At timestep 0, the model should only output { to conform to the schema. After this, it should only output age:. After that, it can produce any number so long as it's between 1 and 150. So on and so-forth, we can build up a JSON payload that is guaranteed to be valid.

There are a few different approaches to actually implement this behavior:

Build a state machine that validates a context-free grammar, where the logits become the allowable transitions from state to state (seen in outlines)
Build up the payload key-by-key, giving each key particular validation and stopping criteria (seen in jsonformer)

Either way, you end up with a compliant JSON representation. But this still leaves which model architectures and prompts you should use in this generation.

The Experiment

I used web_nlg.v2.1 as the original dataset. Each datapoint is a collection of RDF triplets and a human authored summary that combines these triplets into natural language. A sample:

{
    "category": "Airport",
    "mtriple_set": {
        "mtriple_set": [ [ "Aarhus_Airport | location | Tirstrup" ] ]
    },
    "lex": {
        "lid": [ "Id1", "Id2" ],
        "text": [ "Aarhus Airport is located in Tirstrup.", "The location of Aarhus Airport is Tirstrup." ]
    }
}

{
    "category": "Artist",
    "mtriple_set": {
        "mtriple_set": [ [ "Paraguay | language | Spanish_language" ] ]
    },
    "lex": {
        "lid": [ "Id1", "Id2" ],
        "text": [ "The language is Paraguay is Spanish.", "Paraguay is where the Spanish language is spoken." ]
    }
}

The original task definition was to convert a sequence of RDF triplets to text, but we can flip that here to generate RDF JSON triplets from the text itself.
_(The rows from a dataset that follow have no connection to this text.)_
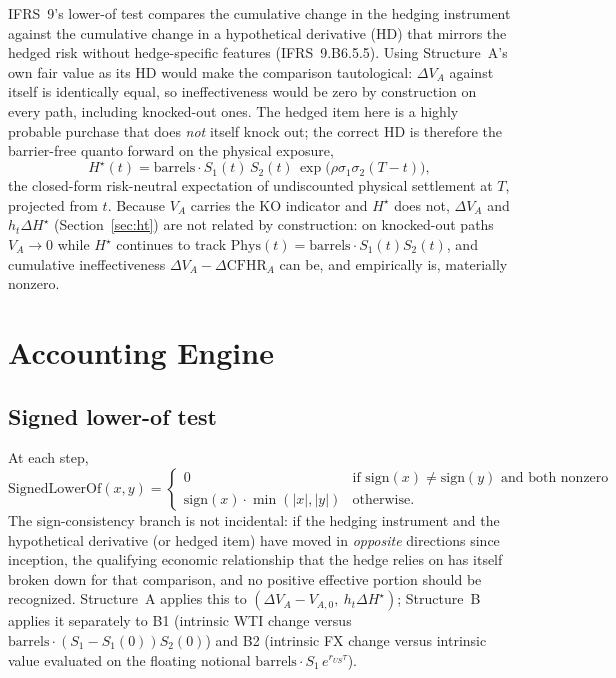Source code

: \documentclass[11pt,a4paper]{article}
\begin{document}
IFRS~9's lower-of test compares the cumulative change in the hedging instrument against the cumulative change in a hypothetical derivative (HD) that mirrors the hedged risk without hedge-specific features (IFRS~9.B6.5.5). Using Structure~A's own fair value as its HD would make the comparison tautological: $\Delta V_A$ against itself is identically equal, so ineffectiveness would be zero by construction on every path, including knocked-out ones. The hedged item here is a highly probable purchase that does \emph{not} itself knock out; the correct HD is therefore the barrier-free quanto forward on the physical exposure,
\begin{equation}
\label{eq:hstar}
H^\star(t) = \mathrm{barrels}\cdot S_1(t)\,S_2(t)\,\exp\big(\rho\sigma_1\sigma_2(T-t)\big),
\end{equation}
the closed-form risk-neutral expectation of undiscounted physical settlement at $T$, projected from $t$. Because $V_A$ carries the KO indicator and $H^\star$ does not, $\Delta V_A$ and $h_t\Delta H^\star$ (Section~\ref{sec:ht}) are not related by construction: on knocked-out paths $V_A\to 0$ while $H^\star$ continues to track $\mathrm{Phys}(t)=\mathrm{barrels}\cdot S_1(t)S_2(t)$, and cumulative ineffectiveness $\Delta V_A-\Delta\mathrm{CFHR}_A$ can be, and empirically is, materially nonzero.

\section{Accounting Engine}
\label{sec:engine}

\subsection{Signed lower-of test}
\label{sec:lowerof}

At each step,
\begin{equation}
\mathrm{SignedLowerOf}(x,y) = \begin{cases} 0 & \text{if } \mathrm{sign}(x)\ne\mathrm{sign}(y) \text{ and both nonzero} \\ \mathrm{sign}(x)\cdot\min(|x|,|y|) & \text{otherwise.} \end{cases}
\end{equation}
The sign-consistency branch is not incidental: if the hedging instrument and the hypothetical derivative (or hedged item) have moved in \emph{opposite} directions since inception, the qualifying economic relationship that the hedge relies on has itself broken down for that comparison, and no positive effective portion should be recognized. Structure~A applies this to $(\Delta V_A-V_{A,0},\ h_t\Delta H^\star)$; Structure~B applies it separately to B1 (intrinsic WTI change versus $\mathrm{barrels}\cdot(S_1-S_1(0))S_2(0)$) and B2 (intrinsic FX change versus intrinsic value evaluated on the floating notional $\mathrm{barrels}\cdot S_1\,e^{r_{US}\tau}$).
\end{document}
Its structure has the benefit of guaranteeing somewhat unique JSON payloads. Since the RDF triplets have different relationships and subject types, we can ensure that not every JSON output is going to be the same key/value pairs.
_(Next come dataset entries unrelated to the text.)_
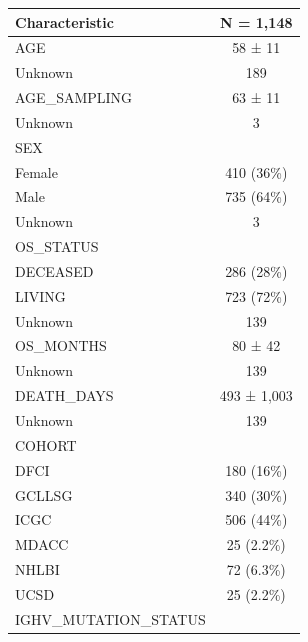 \documentclass[
]{article}
\begin{document}
\begin{longtable}{l|c}
\hline
\textbf{Characteristic} & \textbf{N = 1,148}\\
\hline
AGE & 58 ± 11\\
\hline
\hspace{1em}Unknown & 189\\
\hline
AGE\_SAMPLING & 63 ± 11\\
\hline
\hspace{1em}Unknown & \vphantom{1} 3\\
\hline
SEX & \\
\hline
\hspace{1em}Female & 410 (36\%)\\
\hline
\hspace{1em}Male & 735 (64\%)\\
\hline
\hspace{1em}Unknown & 3\\
\hline
OS\_STATUS & \\
\hline
\hspace{1em}DECEASED & 286 (28\%)\\
\hline
\hspace{1em}LIVING & 723 (72\%)\\
\hline
\hspace{1em}Unknown & \vphantom{6} 139\\
\hline
OS\_MONTHS & 80 ± 42\\
\hline
\hspace{1em}Unknown & \vphantom{5} 139\\
\hline
DEATH\_DAYS & 493 ± 1,003\\
\hline
\hspace{1em}Unknown & \vphantom{4} 139\\
\hline
COHORT & \\
\hline
\hspace{1em}DFCI & 180 (16\%)\\
\hline
\hspace{1em}GCLLSG & 340 (30\%)\\
\hline
\hspace{1em}ICGC & 506 (44\%)\\
\hline
\hspace{1em}MDACC & 25 (2.2\%)\\
\hline
\hspace{1em}NHLBI & 72 (6.3\%)\\
\hline
\hspace{1em}UCSD & 25 (2.2\%)\\
\hline
IGHV\_MUTATION\_STATUS & \\

\end{longtable}
\end{document}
We fully split the dataset based on the category type, to avoid learning nuances in extracting particular relationship types. To the best of our ability we aim for net new JSON payloads that showcase its generalization at test time.

We convert these RDF triplets into the following JSON format:

Input: choice(rdf["text"])
Output: {
  rdf["src_type"]: rdf["src"],
  rdf["relationship"]: rdf["dst"]
}

Since each text passage can have multiple RDF triplets tied to it, we need some way to indicate to the model which entity relationship we want to extract. We look up the DBpedia ontology for each source entity and use these as the keys. This provides relatively generic but directionally helpful categories for the different RDF sources: place, infrastructure, person, mean of transportation etc.

SELECT ?type WHERE {{
  <http://dbpedia.org/resource/{src_object}> rdf:type ?type .
  FILTER(STRSTARTS(STR(?type), "http://dbpedia.org/ontology/"))
}}
LIMIT 1

Combining these two data sources will result in a final datapoint that looks like the following. It's this extraction that we want to perform at inference time.
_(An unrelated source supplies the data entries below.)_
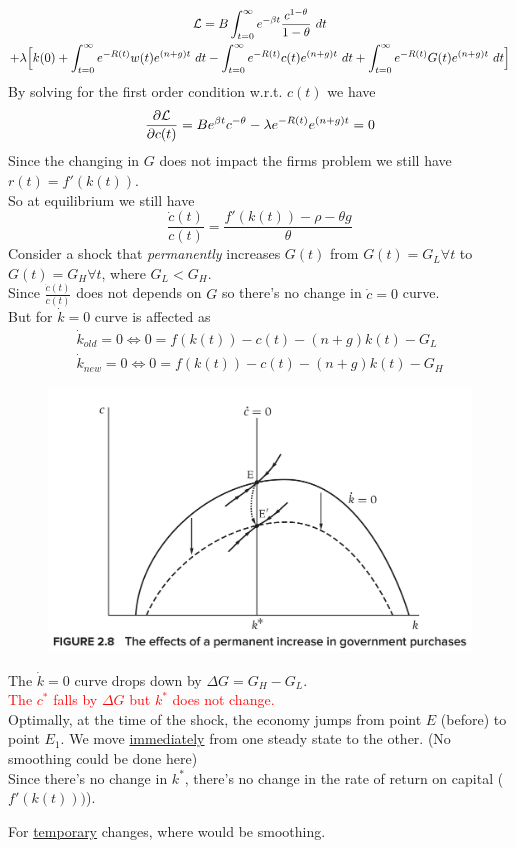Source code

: \documentclass[]{article}
\begin{document}
			\begin{gather*}
				\mathcal{{L}} = B \int_{t=0}^\infty e^{-\beta t} \frac{c^{1-\theta}}{1-\theta}\ dt \\
				+ \lambda \Big[ k(0) + \int_{t=0}^\infty e^{-R(t)} w(t) e^{(n+g)t} \ dt - \int_{t=0}^\infty e^{-R(t)} c(t) e^{(n+g)t}\ dt + \int_{t=0}^\infty e^{-R(t)} G(t) e^{(n+g)t}\ dt\Big]
			\end{gather*}
			By solving for the first order condition w.r.t. $c(t)$ we have 
			\[
				\frac{\partial{\mathcal{{L}}}}{\partial{c(t)}} = B e^{\beta t} c^{-\theta} - \lambda e^{-R(t)} e^{(n+g)t} = 0
			\]
			Since the changing in $G$ does not impact the firms problem we still have $r(t) = f'(k(t))$. \\
			So at equilibrium we still have 
			\[
				\frac{\dot{c}(t)}{c(t)} = \frac{f'(k(t)) - \rho - \theta g}{\theta}
			\]
			Consider a shock that \emph{permanently} increases $G(t)$ from $G(t) = G_L \forall t$ to $G(t) = G_H \forall t$, where $G_L < G_H$. \\
			Since $\frac{\dot{c}(t)}{c(t)}$ does not depends on $G$ so there's no change in $\dot{c}=0$ curve. \\
			But for $\dot{k}=0$ curve is affected as
			\begin{gather*}
				\dot{k}_{old} = 0 \iff 0 = f(k(t)) - c(t) - (n+g)k(t) - G_L \\ 
				\dot{k}_{new} = 0 \iff 0 = f(k(t)) - c(t) - (n+g)k(t) - G_H
			\end{gather*}
			\begin{figure}[h]
				\centering
				\includegraphics[width=0.8\linewidth]{figures/7_2}
			\end{figure}
			The $\dot{k}=0$ curve drops down by $\Delta G = G_H - G_L$. \\
			\textcolor{red}{The $c^*$ falls by $\Delta G$ but $k^*$ does not change.} \\
			Optimally, at the time of the shock, the economy jumps from point $E$ (before) to point $E_1$. We move \ul{immediately} from one steady state to the other. (No smoothing could be done here) \\
			Since there's no change in $k^*$, there's no change in the rate of return on capital ($f'(k(t)))$).
			\begin{remark}
				For \ul{temporary} changes, where would be smoothing.
			\end{remark}
\end{document}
Input: Located in Alcobendas, Adolfo Suárez Madrid–Barajas Airport
    has a runway length of 3500 metres and a runway named 18R/36L.
Output: {
    "infrastructure": "Suárez Madrid-Barajas Airport",
    "location": "Alcobendas"
}

Models

We're going to try the following models:

JSON-Finetuned: A Mistral-7B finetuned on the JSON payloads. This represents the clearest alignment of the model contract at training and inference. Its training data looks like:

> prompt_json = (
f"""Given the following text description, extract the main entity
relationships into the following JSON schema.

TEXT: {text}
JSON: {json}
"""
)

Given the following text description, extract the main entity
relationships into the following JSON schema.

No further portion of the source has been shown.